EXERCISE DATA:
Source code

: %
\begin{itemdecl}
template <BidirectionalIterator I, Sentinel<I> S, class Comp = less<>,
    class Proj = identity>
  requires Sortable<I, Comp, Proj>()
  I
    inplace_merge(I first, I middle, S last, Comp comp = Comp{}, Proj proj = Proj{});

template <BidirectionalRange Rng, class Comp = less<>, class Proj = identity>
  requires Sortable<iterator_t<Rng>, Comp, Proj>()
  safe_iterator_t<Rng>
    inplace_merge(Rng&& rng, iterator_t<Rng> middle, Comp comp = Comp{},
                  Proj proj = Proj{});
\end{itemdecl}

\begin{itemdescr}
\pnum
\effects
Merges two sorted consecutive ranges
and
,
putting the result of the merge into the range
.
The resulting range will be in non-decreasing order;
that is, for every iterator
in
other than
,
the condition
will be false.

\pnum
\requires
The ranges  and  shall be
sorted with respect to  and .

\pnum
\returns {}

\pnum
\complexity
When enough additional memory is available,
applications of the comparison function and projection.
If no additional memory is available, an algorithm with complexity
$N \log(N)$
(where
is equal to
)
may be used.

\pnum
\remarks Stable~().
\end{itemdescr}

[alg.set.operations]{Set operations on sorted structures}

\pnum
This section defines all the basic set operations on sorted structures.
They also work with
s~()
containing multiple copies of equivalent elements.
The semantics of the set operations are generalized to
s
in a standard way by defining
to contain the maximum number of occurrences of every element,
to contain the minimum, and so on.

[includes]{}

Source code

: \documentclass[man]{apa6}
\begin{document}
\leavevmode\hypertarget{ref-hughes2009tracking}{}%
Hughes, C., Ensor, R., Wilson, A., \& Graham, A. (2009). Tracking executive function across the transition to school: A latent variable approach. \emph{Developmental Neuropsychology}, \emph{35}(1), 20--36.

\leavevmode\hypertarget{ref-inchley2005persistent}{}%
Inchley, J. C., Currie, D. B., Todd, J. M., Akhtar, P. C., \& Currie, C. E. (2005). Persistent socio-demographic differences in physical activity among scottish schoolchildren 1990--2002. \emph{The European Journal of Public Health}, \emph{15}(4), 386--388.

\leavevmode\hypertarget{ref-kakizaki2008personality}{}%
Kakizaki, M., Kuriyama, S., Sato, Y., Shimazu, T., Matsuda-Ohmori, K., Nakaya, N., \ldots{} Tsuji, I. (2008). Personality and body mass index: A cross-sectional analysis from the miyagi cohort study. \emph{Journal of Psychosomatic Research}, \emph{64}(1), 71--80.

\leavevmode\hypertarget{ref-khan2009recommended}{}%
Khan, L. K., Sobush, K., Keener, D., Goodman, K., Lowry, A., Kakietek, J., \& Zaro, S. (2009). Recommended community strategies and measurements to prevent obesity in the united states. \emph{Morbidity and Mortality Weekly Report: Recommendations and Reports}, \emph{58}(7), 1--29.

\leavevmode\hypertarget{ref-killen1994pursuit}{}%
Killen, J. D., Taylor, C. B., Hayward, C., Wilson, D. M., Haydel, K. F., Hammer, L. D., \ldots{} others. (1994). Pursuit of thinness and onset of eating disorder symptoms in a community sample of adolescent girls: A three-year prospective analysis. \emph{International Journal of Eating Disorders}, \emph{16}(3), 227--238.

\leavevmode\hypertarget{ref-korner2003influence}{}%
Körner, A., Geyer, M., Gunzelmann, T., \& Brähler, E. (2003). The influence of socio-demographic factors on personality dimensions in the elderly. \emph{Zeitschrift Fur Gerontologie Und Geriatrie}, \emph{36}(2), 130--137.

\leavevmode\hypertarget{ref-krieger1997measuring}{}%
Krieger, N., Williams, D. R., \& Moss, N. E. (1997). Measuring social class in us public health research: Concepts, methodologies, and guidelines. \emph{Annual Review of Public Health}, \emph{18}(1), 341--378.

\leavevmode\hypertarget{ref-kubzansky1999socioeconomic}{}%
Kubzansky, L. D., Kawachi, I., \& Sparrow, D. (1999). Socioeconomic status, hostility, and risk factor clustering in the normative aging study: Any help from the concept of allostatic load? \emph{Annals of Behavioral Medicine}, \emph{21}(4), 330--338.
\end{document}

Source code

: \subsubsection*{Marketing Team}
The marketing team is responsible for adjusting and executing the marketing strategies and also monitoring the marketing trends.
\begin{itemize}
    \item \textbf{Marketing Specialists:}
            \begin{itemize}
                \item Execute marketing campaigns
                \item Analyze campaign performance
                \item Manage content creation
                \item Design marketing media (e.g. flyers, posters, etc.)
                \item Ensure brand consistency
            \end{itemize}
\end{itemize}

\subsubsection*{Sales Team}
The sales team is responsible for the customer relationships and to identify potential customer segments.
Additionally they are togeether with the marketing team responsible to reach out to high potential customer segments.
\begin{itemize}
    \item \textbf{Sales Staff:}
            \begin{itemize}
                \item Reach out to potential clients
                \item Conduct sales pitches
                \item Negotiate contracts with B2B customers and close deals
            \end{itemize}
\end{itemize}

YOUR OBJECTIVE:
Print the material once more. Change nothing.

RESPONSE:
Source code

: %
\begin{itemdecl}
template <BidirectionalIterator I, Sentinel<I> S, class Comp = less<>,
    class Proj = identity>
  requires Sortable<I, Comp, Proj>()
  I
    inplace_merge(I first, I middle, S last, Comp comp = Comp{}, Proj proj = Proj{});

template <BidirectionalRange Rng, class Comp = less<>, class Proj = identity>
  requires Sortable<iterator_t<Rng>, Comp, Proj>()
  safe_iterator_t<Rng>
    inplace_merge(Rng&& rng, iterator_t<Rng> middle, Comp comp = Comp{},
                  Proj proj = Proj{});
\end{itemdecl}

\begin{itemdescr}
\pnum
\effects
Merges two sorted consecutive ranges
and
,
putting the result of the merge into the range
.
The resulting range will be in non-decreasing order;
that is, for every iterator
in
other than
,
the condition
will be false.

\pnum
\requires
The ranges  and  shall be
sorted with respect to  and .

\pnum
\returns {}

\pnum
\complexity
When enough additional memory is available,
applications of the comparison function and projection.
If no additional memory is available, an algorithm with complexity
$N \log(N)$
(where
is equal to
)
may be used.

\pnum
\remarks Stable~().
\end{itemdescr}

[alg.set.operations]{Set operations on sorted structures}

\pnum
This section defines all the basic set operations on sorted structures.
They also work with
s~()
containing multiple copies of equivalent elements.
The semantics of the set operations are generalized to
s
in a standard way by defining
to contain the maximum number of occurrences of every element,
to contain the minimum, and so on.

[includes]{}

Source code

: \documentclass[man]{apa6}
\begin{document}
\leavevmode\hypertarget{ref-hughes2009tracking}{}%
Hughes, C., Ensor, R., Wilson, A., \& Graham, A. (2009). Tracking executive function across the transition to school: A latent variable approach. \emph{Developmental Neuropsychology}, \emph{35}(1), 20--36.

\leavevmode\hypertarget{ref-inchley2005persistent}{}%
Inchley, J. C., Currie, D. B., Todd, J. M., Akhtar, P. C., \& Currie, C. E. (2005). Persistent socio-demographic differences in physical activity among scottish schoolchildren 1990--2002. \emph{The European Journal of Public Health}, \emph{15}(4), 386--388.

\leavevmode\hypertarget{ref-kakizaki2008personality}{}%
Kakizaki, M., Kuriyama, S., Sato, Y., Shimazu, T., Matsuda-Ohmori, K., Nakaya, N., \ldots{} Tsuji, I. (2008). Personality and body mass index: A cross-sectional analysis from the miyagi cohort study. \emph{Journal of Psychosomatic Research}, \emph{64}(1), 71--80.

\leavevmode\hypertarget{ref-khan2009recommended}{}%
Khan, L. K., Sobush, K., Keener, D., Goodman, K., Lowry, A., Kakietek, J., \& Zaro, S. (2009). Recommended community strategies and measurements to prevent obesity in the united states. \emph{Morbidity and Mortality Weekly Report: Recommendations and Reports}, \emph{58}(7), 1--29.

\leavevmode\hypertarget{ref-killen1994pursuit}{}%
Killen, J. D., Taylor, C. B., Hayward, C., Wilson, D. M., Haydel, K. F., Hammer, L. D., \ldots{} others. (1994). Pursuit of thinness and onset of eating disorder symptoms in a community sample of adolescent girls: A three-year prospective analysis. \emph{International Journal of Eating Disorders}, \emph{16}(3), 227--238.

\leavevmode\hypertarget{ref-korner2003influence}{}%
Körner, A., Geyer, M., Gunzelmann, T., \& Brähler, E. (2003). The influence of socio-demographic factors on personality dimensions in the elderly. \emph{Zeitschrift Fur Gerontologie Und Geriatrie}, \emph{36}(2), 130--137.

\leavevmode\hypertarget{ref-krieger1997measuring}{}%
Krieger, N., Williams, D. R., \& Moss, N. E. (1997). Measuring social class in us public health research: Concepts, methodologies, and guidelines. \emph{Annual Review of Public Health}, \emph{18}(1), 341--378.

\leavevmode\hypertarget{ref-kubzansky1999socioeconomic}{}%
Kubzansky, L. D., Kawachi, I., \& Sparrow, D. (1999). Socioeconomic status, hostility, and risk factor clustering in the normative aging study: Any help from the concept of allostatic load? \emph{Annals of Behavioral Medicine}, \emph{21}(4), 330--338.
\end{document}

Source code

: \subsubsection*{Marketing Team}
The marketing team is responsible for adjusting and executing the marketing strategies and also monitoring the marketing trends.
\begin{itemize}
    \item \textbf{Marketing Specialists:}
            \begin{itemize}
                \item Execute marketing campaigns
                \item Analyze campaign performance
                \item Manage content creation
                \item Design marketing media (e.g. flyers, posters, etc.)
                \item Ensure brand consistency
            \end{itemize}
\end{itemize}

\subsubsection*{Sales Team}
The sales team is responsible for the customer relationships and to identify potential customer segments.
Additionally they are togeether with the marketing team responsible to reach out to high potential customer segments.
\begin{itemize}
    \item \textbf{Sales Staff:}
            \begin{itemize}
                \item Reach out to potential clients
                \item Conduct sales pitches
                \item Negotiate contracts with B2B customers and close deals
            \end{itemize}
\end{itemize}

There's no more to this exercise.